Stern frowned. He immediately distrusted the analogy; it was too glib, too easy.
"Look," Gordon said, "the whole point of quantum technology is that it overlaps universes. When a quantum computer calculates - when all thirty-two quantum states of the electron are being used - the computer is technically carrying out those calculations in other universes, right?"
"Yes, technically, but - "
"No. Not technically. Really."
There was a pause.
"It may be easier to understand," Gordon said, "by seeing it from the point of view of the other universe. That universe sees a person suddenly arrive. A person from another universe."
"Yes. . . ."
"And that's what happened. The person has come from another universe. Just not ours."
"The person didn't come from our universe," Gordon said.
Stern blinked. "Then where?"
"They came from a universe that is almost identical to ours - identical in every respect - except that they know how to reconstitute it at the other end."
"The Kate who lands there isn't the Kate who left here? She's a Kate from another universe?"
"So she's almost Kate? Sort of Kate? Semi-Kate?"
"No. She's Kate. As far as we have been able to tell with our testing, she is absolutely identical to our Kate. Because our universe and their universe are almost identical."
"But she's still not the Kate who left here."
"How could she be? She's been destroyed, and reconstructed."
"Do you feel any different when this happens?" Stern said.
"Only for a second or two," Gordon said.
Silence, and then in the distance, glaring white light.
Coming closer. Fast.
Chris shivered as a strong electric shock rippled through his body, and made his fingers twitch. For a moment, he suddenly felt his body, the way one feels clothes when you first put them on; he felt the encompassing flesh, felt the weight of it, the pull of gravity downward, the pressure of his body on the soles of his feet. Then a blinding headache, a single pulse, and then it was gone and he was surrounded by intense purple light. He winced, and blinked his eyes.
He was standing in sunlight. The air was cool and damp. Birds chirruped in the huge trees rising above him. Shafts of sunlight came down through the thick foliage, dappling the ground. He was standing in one beam. The machine stood beside a narrow muddy path that wound through a forest. Directly ahead, through a gap in the trees, he saw a medieval village.

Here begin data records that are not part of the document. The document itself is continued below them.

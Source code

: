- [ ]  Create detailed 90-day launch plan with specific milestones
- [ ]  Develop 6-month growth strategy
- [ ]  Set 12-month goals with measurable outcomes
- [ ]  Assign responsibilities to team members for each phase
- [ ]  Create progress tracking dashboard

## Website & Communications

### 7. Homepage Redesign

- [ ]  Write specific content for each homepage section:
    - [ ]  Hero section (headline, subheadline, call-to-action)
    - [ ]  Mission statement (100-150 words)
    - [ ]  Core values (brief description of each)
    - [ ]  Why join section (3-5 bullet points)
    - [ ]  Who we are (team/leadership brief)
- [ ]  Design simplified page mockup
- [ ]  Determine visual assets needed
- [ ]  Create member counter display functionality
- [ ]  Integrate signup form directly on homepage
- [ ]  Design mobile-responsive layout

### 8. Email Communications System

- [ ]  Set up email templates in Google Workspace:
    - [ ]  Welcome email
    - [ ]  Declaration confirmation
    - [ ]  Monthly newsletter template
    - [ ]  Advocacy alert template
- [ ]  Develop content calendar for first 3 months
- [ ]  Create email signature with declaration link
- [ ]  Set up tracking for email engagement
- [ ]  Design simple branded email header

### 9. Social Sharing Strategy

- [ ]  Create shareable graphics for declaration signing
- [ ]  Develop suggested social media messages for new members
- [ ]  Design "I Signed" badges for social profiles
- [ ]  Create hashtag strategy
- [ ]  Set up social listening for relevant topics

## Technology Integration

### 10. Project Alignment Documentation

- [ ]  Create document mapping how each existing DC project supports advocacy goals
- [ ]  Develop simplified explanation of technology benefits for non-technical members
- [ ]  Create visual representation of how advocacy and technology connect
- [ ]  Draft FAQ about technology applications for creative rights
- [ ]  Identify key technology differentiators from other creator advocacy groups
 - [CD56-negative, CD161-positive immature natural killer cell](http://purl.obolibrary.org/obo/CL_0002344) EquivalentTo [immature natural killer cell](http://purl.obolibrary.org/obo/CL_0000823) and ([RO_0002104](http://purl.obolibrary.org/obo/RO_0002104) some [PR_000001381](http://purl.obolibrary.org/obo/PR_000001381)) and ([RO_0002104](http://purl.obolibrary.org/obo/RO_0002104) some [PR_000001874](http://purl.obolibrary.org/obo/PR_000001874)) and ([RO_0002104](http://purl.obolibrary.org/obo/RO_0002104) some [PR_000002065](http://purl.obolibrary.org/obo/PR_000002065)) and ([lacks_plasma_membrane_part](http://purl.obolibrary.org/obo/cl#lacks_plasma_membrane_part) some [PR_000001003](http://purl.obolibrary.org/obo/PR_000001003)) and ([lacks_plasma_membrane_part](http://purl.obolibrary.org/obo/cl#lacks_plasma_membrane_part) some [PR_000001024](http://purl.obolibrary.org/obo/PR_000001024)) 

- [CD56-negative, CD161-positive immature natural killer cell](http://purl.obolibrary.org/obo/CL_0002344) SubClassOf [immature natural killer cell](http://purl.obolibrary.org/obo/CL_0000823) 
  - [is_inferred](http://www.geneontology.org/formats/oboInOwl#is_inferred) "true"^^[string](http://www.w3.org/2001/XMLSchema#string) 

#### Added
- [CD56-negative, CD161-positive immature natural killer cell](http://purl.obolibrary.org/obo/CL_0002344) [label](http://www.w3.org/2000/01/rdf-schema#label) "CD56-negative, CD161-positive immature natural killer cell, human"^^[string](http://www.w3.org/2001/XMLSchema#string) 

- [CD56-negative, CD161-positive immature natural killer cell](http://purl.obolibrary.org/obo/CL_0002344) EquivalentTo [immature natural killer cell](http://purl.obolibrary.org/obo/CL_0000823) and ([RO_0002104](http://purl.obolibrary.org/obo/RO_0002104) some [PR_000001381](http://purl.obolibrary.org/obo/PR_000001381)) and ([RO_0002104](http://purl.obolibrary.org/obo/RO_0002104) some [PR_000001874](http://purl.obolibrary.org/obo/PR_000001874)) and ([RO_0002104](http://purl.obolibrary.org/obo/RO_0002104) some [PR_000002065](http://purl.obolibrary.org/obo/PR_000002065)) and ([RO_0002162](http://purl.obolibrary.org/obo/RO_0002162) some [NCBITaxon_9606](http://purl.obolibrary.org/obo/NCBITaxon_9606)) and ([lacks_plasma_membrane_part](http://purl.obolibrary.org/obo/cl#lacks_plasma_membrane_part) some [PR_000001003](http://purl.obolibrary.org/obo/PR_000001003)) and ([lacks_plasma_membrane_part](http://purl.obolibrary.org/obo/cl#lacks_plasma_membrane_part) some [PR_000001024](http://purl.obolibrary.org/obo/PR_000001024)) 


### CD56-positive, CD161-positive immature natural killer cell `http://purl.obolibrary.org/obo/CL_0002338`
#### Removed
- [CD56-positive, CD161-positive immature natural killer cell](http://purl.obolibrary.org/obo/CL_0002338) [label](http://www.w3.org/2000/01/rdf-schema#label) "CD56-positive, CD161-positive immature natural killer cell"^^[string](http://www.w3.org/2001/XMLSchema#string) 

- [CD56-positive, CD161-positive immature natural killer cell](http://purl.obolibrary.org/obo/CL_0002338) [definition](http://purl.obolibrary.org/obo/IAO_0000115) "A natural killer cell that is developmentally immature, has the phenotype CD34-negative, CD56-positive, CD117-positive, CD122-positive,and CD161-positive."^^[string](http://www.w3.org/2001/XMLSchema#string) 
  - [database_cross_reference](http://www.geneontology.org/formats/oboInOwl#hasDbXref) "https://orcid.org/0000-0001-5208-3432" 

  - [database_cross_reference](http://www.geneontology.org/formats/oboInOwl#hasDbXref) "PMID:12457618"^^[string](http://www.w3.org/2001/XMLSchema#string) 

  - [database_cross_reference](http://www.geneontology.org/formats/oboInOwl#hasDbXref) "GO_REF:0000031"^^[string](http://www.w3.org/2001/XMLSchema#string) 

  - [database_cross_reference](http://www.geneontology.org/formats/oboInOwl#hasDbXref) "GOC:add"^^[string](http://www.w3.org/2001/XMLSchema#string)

First, a cluster of farm plots and huts, plumes of gray smoke rising from thatched roofs. Then a stone wall and the dark stone roofs of the town itself inside, and finally, in the distance, the castle with circular turrets.
He recognized it at once: the town and the fortress of Castelgard. And it was no longer a ruin. Its walls were complete.
He was here.
"Nothing in the world is as
certain as death."
JEAN FROISSART, 1359
Gomez hopped lightly out of the machine. Marek and Kate stepped slowly out of their cages, seemingly dazed as they looked around. Chris climbed out, too. His feet touched the mossy ground. It was springy underfoot.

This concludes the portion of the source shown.